Overview of Proposed Reforms
CDRH proposed reforms that entail 25 specific deliverables or milestones in 2011, and classified them into four broad categories: (1) guidance development; (2) policy and regulatory reforms; (3) administrative reforms; and (4) issues referred - or deferred - for IOM’s consideration. Foremost among the eight guidance documents to be developed in 2011 will be draft guidances on:
- “streamlining” the de novo classification process;
- clarifying when device modifications do and do not require new 510(k) submissions;
- clarifying when clinical data should be submitted to increase predictability and transparency; and
- establishing a “510(k) paradigm” to address the need for clinical substantiation of claims, use of multiple predicates, the criteria for identifying “different questions of safety and effectiveness,” and other programmatic issues.
CDRH also proposes a series of regulatory actions, ranging from “improving the IDE process” and its postmarket safety surveillance systems by mid-year, to issuing a proposed rule on unique device identification (UDI) by June 30. Similarly, the FDA promises internal reviews to otherwise “streamline” and “improve” its procedures for “notice to industry letters” signaling changes in regulatory expectations, for third party device reviews, as well as for unspecified improvements in the Center’s overall “guidance and regulation development.”
The most significant administrative proposals are for CDRH to establish a Center Science Council to help oversee continuous quality improvements to the 510(k) program, and develop “a network of external experts” to better enable the Center to “leverage external scientific expertise.”
Yet the Center deferred action on a number of key controversial issues until after the forthcoming IOM report is released, including the adequacy of its postmarket surveillance and 510(k) clearance rescission authorities; the desirability of establishing a “class IIb” of devices; the consolidation of “indications for use” and “intended use;” and issues related to off-label device use.
It is debatable whether the diverse proposals released by CDRH will adequately answer and correct the specific mistakes, procedural failures, and programmatic deficiencies raised in the FDA’s 2009 internal review of the Menaflex 510(k) clearance.
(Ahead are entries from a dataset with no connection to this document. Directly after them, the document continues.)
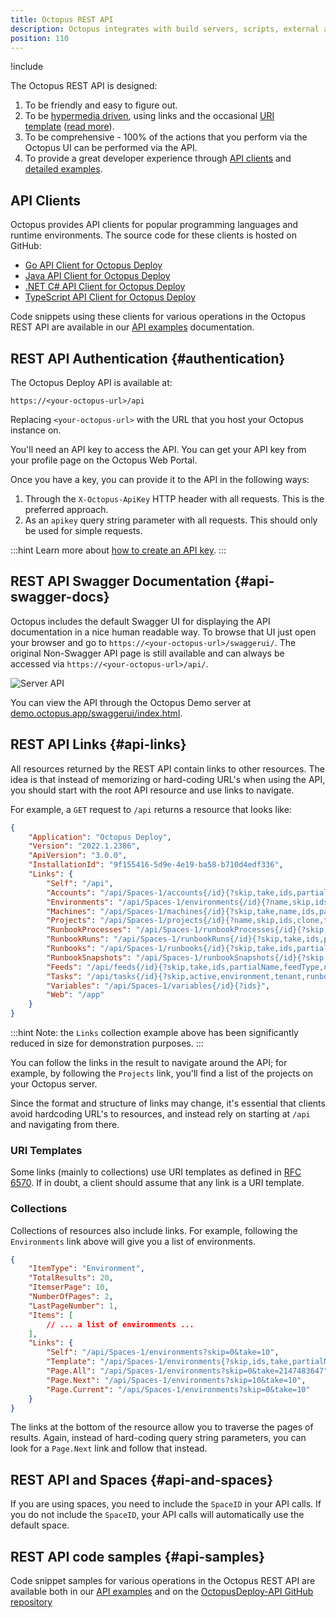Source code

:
 ```yaml
---
title: Octopus REST API
description: Octopus integrates with build servers, scripts, external applications and anything else with its REST API.
position: 110
---
```


!include <rest-api>

The Octopus REST API is designed:

1. To be friendly and easy to figure out.
2. To be [hypermedia driven](http://en.wikipedia.org/wiki/HATEOAS), using links and the occasional [URI template](http://tools.ietf.org/html/rfc6570) ([read more](#api-links)).
3. To be comprehensive - 100% of the actions that you perform via the Octopus UI can be performed via the API.
4. To provide a great developer experience through [API clients](#api-clients) and [detailed examples](/docs/octopus-rest-api/examples/index.md).

## API Clients

Octopus provides API clients for popular programming languages and runtime environments. The source code for these clients is hosted on GitHub:

- [Go API Client for Octopus Deploy](https://github.com/OctopusDeploy/go-octopusdeploy)
- [Java API Client for Octopus Deploy](https://github.com/OctopusDeployLabs/java-octopus-deploy)
- [.NET C# API Client for Octopus Deploy](https://github.com/OctopusDeploy/OctopusClients)
- [TypeScript API Client for Octopus Deploy](https://github.com/OctopusDeploy/api-client.ts)

Code snippets using these clients for various operations in the Octopus REST API are available in our [API examples](/docs/octopus-rest-api/examples/index.md) documentation.

## REST API Authentication {#authentication}

The Octopus Deploy API is available at:

```text
https://<your-octopus-url>/api
```

Replacing `<your-octopus-url>` with the URL that you host your Octopus instance on.

You'll need an API key to access the API. You can get your API key from your profile page on the Octopus Web Portal. 

Once you have a key, you can provide it to the API in the following ways:

1. Through the `X-Octopus-ApiKey` HTTP header with all requests. This is the preferred approach.
1. As an `apikey` query string parameter with all requests. This should only be used for simple requests.

:::hint
Learn more about [how to create an API key](/docs/octopus-rest-api/how-to-create-an-api-key.md).
:::

## REST API Swagger Documentation {#api-swagger-docs}

Octopus includes the default Swagger UI for displaying the API documentation in a nice human readable way. To browse that UI just open your browser and go to `https://<your-octopus-url>/swaggerui/`. The original Non-Swagger API page is still available and can always be accessed via `https://<your-octopus-url>/api/`.

![Server API](images/server-api.png "width=500")

You can view the API through the Octopus Demo server at [demo.octopus.app/swaggerui/index.html](https://demo.octopus.app/swaggerui/index.html).

## REST API Links {#api-links}

All resources returned by the REST API contain links to other resources. The idea is that instead of memorizing or hard-coding URL's when using the API, you should start with the root API resource and use links to navigate. 

For example, a `GET` request to `/api` returns a resource that looks like:

```json  
{
    "Application": "Octopus Deploy",
    "Version": "2022.1.2386",
    "ApiVersion": "3.0.0",
    "InstallationId": "9f155416-5d9e-4e19-ba58-b710d4edf336",
    "Links": {
        "Self": "/api",
        "Accounts": "/api/Spaces-1/accounts{/id}{?skip,take,ids,partialName,accountType}",
        "Environments": "/api/Spaces-1/environments{/id}{?name,skip,ids,take,partialName}",
        "Machines": "/api/Spaces-1/machines{/id}{?skip,take,name,ids,partialName,roles,isDisabled,healthStatuses,commStyles,tenantIds,tenantTags,environmentIds,thumbprint,deploymentId,shellNames,deploymentTargetTypes}",
        "Projects": "/api/Spaces-1/projects{/id}{?name,skip,ids,clone,take,partialName,clonedFromProjectId}",
        "RunbookProcesses": "/api/Spaces-1/runbookProcesses{/id}{?skip,take,ids}",
        "RunbookRuns": "/api/Spaces-1/runbookRuns{/id}{?skip,take,ids,projects,environments,tenants,runbooks,taskState,partialName}",
        "Runbooks": "/api/Spaces-1/runbooks{/id}{?skip,take,ids,partialName,clone,projectIds}",
        "RunbookSnapshots": "/api/Spaces-1/runbookSnapshots{/id}{?skip,take,ids,publish}",
        "Feeds": "/api/feeds{/id}{?skip,take,ids,partialName,feedType,name}",
        "Tasks": "/api/tasks{/id}{?skip,active,environment,tenant,runbook,project,name,node,running,states,hasPendingInterruptions,hasWarningsOrErrors,take,ids,partialName,spaces,includeSystem,description,fromCompletedDate,toCompletedDate,fromQueueDate,toQueueDate,fromStartDate,toStartDate}",
        "Variables": "/api/Spaces-1/variables{/id}{?ids}",
        "Web": "/app"
    }
}
```
:::hint
Note: the `Links` collection example above has been significantly reduced in size for demonstration purposes.
:::

You can follow the links in the result to navigate around the API; for example, by following the `Projects` link, you'll find a list of the projects on your Octopus server. 

Since the format and structure of links may change, it's essential that clients avoid hardcoding URL's to resources, and instead rely on starting at `/api` and navigating from there. 

### URI Templates

Some links (mainly to collections) use URI templates as defined in [RFC 6570](http://tools.ietf.org/html/rfc6570). If in doubt, a client should assume that any link is a URI template.

### Collections

Collections of resources also include links. For example, following the `Environments` link above will give you a list of environments. 

```json
{
    "ItemType": "Environment",
    "TotalResults": 20,
    "ItemserPage": 10,
    "NumberOfPages": 2,
    "LastPageNumber": 1,
    "Items": [
        // ... a list of environments ...
    ],
    "Links": {
        "Self": "/api/Spaces-1/environments?skip=0&take=10",
        "Template": "/api/Spaces-1/environments{?skip,ids,take,partialName}",
        "Page.All": "/api/Spaces-1/environments?skip=0&take=2147483647",
        "Page.Next": "/api/Spaces-1/environments?skip=10&take=10",
        "Page.Current": "/api/Spaces-1/environments?skip=0&take=10"
    }
}
```

The links at the bottom of the resource allow you to traverse the pages of results. Again, instead of hard-coding query string parameters, you can look for a `Page.Next` link and follow that instead. 

## REST API and Spaces {#api-and-spaces}

If you are using spaces, you need to include the `SpaceID` in your API calls. If you do not include the `SpaceID`, your API calls will automatically use the default space.

## REST API code samples {#api-samples}

Code snippet samples for various operations in the Octopus REST API are available both in our [API examples](/docs/octopus-rest-api/examples/index.md) and on the [OctopusDeploy-API GitHub repository](https://github.com/OctopusDeploy/OctopusDeploy-Api)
As the Agency concluded at the time, “[t]he predicate system, as implemented, appears to perpetuate questionable review decisions.”
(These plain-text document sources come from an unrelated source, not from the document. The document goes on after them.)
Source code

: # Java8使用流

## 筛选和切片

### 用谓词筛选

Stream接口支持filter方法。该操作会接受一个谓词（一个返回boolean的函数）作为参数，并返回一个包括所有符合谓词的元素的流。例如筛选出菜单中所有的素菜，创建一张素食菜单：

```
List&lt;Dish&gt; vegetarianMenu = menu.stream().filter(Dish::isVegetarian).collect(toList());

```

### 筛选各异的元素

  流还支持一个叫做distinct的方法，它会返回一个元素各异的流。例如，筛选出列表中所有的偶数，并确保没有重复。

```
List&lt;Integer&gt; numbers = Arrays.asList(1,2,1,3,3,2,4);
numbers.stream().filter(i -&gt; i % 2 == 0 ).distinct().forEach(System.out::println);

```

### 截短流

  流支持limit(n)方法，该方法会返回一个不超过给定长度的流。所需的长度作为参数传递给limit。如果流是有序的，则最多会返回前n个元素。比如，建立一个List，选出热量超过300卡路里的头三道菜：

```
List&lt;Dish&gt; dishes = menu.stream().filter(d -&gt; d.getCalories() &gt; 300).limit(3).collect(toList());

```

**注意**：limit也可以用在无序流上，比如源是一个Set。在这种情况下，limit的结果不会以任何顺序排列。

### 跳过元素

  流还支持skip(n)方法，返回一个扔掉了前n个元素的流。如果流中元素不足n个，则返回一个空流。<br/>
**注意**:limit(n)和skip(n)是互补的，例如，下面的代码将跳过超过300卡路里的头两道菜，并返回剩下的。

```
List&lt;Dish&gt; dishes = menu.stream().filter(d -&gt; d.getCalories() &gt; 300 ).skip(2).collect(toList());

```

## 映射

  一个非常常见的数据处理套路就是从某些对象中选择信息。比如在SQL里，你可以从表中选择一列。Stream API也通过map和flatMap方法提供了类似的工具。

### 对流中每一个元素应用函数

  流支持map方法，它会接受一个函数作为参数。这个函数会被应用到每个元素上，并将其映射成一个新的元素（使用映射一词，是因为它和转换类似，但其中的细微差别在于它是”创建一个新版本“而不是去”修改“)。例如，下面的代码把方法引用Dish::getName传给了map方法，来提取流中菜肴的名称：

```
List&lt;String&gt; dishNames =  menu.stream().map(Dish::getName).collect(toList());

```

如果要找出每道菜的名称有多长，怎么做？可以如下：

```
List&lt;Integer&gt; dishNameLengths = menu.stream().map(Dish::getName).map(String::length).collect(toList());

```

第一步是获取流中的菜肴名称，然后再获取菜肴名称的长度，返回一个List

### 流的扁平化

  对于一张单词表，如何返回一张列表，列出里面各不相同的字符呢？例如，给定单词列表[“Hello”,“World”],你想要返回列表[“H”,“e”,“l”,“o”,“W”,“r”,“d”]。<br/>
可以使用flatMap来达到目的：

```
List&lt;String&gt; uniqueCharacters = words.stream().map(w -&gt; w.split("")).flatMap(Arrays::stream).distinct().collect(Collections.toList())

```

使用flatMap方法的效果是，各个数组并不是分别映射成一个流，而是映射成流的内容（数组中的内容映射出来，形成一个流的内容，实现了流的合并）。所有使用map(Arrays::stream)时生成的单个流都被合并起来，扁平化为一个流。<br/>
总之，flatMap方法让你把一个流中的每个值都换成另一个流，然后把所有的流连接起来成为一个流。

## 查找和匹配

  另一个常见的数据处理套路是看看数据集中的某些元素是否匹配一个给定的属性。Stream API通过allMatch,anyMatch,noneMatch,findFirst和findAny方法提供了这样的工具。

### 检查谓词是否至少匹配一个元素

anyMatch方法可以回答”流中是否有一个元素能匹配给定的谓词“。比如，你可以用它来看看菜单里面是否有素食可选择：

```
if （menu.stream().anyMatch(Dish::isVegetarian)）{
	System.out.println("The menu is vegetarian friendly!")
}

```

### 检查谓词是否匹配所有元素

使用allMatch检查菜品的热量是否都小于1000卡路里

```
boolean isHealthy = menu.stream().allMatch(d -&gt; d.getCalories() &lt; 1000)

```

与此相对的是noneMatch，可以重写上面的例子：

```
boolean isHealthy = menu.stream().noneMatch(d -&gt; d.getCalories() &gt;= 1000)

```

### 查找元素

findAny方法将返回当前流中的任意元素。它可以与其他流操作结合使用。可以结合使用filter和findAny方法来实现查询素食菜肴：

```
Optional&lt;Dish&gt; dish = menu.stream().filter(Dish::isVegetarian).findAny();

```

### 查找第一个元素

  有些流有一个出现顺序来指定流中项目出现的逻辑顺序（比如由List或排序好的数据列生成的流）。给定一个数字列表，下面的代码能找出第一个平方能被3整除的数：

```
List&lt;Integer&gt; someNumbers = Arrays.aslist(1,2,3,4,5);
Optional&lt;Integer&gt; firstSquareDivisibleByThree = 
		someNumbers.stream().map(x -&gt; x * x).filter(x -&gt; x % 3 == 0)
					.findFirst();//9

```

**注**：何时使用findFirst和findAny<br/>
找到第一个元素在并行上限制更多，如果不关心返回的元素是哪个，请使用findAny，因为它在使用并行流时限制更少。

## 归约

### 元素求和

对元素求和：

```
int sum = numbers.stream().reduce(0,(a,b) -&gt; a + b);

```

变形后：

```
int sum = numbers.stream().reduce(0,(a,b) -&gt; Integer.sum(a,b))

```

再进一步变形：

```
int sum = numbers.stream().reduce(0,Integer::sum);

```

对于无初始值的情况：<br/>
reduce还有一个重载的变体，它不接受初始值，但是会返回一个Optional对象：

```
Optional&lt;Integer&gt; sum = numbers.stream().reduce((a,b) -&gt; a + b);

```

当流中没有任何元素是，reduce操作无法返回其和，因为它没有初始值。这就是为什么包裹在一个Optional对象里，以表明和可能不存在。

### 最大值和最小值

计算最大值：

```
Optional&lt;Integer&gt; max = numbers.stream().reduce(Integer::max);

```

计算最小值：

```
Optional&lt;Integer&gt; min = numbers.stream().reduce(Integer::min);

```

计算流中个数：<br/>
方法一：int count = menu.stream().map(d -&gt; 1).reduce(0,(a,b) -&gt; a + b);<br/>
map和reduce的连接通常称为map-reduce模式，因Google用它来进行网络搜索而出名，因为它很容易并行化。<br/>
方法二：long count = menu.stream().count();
Moreover, the proposals may address -- but are not specifically focused on -- the many issues raised during recent congressional oversight of novel diagnostics and the Center’s controversial draft guidance on In Vitro Diagnostic Multivariate Index Assays (IVDMIAs), suggesting that many questions unique to advanced molecular diagnostics, laboratory developed tests (LDTs), and CDRH’s Office of In Vitro Diagnostic Device Evaluation and Safety (OIVD) will receive further scrutiny.
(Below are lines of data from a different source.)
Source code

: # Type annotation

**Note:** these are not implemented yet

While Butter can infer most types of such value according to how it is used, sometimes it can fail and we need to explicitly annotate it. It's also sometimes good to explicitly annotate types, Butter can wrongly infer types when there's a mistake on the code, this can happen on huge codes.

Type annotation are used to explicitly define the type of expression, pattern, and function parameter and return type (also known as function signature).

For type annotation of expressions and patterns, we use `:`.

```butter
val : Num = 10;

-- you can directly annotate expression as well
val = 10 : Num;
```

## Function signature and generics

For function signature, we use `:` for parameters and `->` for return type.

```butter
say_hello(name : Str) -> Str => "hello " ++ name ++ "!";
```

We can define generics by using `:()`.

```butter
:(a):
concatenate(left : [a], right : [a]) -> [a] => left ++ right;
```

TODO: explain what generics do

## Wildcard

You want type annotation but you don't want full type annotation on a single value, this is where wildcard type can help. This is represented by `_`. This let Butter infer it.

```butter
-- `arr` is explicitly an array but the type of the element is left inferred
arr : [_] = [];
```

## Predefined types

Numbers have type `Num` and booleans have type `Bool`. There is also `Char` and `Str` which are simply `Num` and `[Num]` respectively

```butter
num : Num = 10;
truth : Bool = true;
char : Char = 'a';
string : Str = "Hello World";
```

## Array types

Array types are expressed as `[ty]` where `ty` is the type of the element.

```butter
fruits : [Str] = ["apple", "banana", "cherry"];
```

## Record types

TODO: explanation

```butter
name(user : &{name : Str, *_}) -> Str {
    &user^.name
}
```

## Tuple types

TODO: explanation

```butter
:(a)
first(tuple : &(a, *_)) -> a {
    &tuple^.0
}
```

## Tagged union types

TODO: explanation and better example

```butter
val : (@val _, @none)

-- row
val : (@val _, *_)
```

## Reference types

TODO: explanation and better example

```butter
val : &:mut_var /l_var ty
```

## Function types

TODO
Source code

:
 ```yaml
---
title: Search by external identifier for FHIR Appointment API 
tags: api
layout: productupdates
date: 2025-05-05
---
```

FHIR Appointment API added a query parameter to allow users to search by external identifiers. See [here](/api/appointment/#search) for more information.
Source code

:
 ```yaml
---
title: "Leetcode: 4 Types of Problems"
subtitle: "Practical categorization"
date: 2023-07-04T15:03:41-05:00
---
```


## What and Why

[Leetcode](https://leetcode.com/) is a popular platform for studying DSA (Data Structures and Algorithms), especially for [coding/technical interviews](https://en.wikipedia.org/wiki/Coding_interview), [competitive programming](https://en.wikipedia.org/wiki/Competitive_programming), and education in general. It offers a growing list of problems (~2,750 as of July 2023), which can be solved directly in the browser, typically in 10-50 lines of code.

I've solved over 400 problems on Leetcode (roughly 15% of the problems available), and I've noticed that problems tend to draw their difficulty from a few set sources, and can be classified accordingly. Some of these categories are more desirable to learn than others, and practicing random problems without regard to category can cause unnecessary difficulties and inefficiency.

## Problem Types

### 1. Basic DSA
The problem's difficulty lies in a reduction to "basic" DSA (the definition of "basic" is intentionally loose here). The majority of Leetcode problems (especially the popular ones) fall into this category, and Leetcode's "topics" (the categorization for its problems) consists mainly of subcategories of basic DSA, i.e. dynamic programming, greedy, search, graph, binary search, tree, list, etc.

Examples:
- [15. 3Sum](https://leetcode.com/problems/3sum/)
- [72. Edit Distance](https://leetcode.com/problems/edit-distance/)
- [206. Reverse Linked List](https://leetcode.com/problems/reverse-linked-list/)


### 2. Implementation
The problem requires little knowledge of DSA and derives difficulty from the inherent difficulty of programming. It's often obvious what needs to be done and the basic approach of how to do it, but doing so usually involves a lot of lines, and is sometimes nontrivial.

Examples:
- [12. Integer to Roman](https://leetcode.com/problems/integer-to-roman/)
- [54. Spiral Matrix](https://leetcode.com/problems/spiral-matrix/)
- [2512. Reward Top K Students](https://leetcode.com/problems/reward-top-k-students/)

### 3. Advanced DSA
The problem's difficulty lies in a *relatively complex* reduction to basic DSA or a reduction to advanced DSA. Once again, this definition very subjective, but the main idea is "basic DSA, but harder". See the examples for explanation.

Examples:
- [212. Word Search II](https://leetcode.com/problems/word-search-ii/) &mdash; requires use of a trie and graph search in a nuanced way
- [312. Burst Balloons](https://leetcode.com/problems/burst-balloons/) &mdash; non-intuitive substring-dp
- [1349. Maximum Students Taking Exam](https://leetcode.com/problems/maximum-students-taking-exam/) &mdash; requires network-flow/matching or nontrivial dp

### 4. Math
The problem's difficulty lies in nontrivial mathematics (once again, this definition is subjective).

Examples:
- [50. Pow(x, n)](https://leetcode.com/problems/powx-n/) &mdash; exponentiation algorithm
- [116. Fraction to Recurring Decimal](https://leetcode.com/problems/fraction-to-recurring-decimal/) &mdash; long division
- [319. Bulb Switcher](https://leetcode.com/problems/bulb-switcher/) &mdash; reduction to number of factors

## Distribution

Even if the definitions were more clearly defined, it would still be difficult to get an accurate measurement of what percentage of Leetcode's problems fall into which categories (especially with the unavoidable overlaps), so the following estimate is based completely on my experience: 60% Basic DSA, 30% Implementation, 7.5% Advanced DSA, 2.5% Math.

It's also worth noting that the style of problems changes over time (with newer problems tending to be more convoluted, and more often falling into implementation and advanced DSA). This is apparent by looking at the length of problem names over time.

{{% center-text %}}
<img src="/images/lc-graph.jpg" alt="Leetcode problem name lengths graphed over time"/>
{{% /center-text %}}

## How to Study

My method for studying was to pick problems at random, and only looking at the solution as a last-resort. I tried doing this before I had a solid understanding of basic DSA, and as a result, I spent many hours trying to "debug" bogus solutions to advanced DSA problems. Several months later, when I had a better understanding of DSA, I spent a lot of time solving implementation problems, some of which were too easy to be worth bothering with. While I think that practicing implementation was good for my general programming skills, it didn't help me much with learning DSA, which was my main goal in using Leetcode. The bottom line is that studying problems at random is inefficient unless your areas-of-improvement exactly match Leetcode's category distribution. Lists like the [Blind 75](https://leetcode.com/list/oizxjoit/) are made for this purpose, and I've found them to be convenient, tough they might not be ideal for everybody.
Finally, in addition to innovative companies, regulated industry, and patient advocates, the Congress is a key audience of CDRH’s proposals, given the impending reauthorization of medical device user fees under the Medical Device User Fee and Modernization Act (MDUFMA) by September, 2012. Stakeholders should anticipate continued congressional scrutiny of the rigor and efficiency of FDA’s medical device regulation, particularly in light of President Obama’s recent focus on regulatory reforms to “make our economy stronger and more competitive” as well as CDRH’s own claims that its reforms will suffice to “keep the United States the leader in medical device innovation.”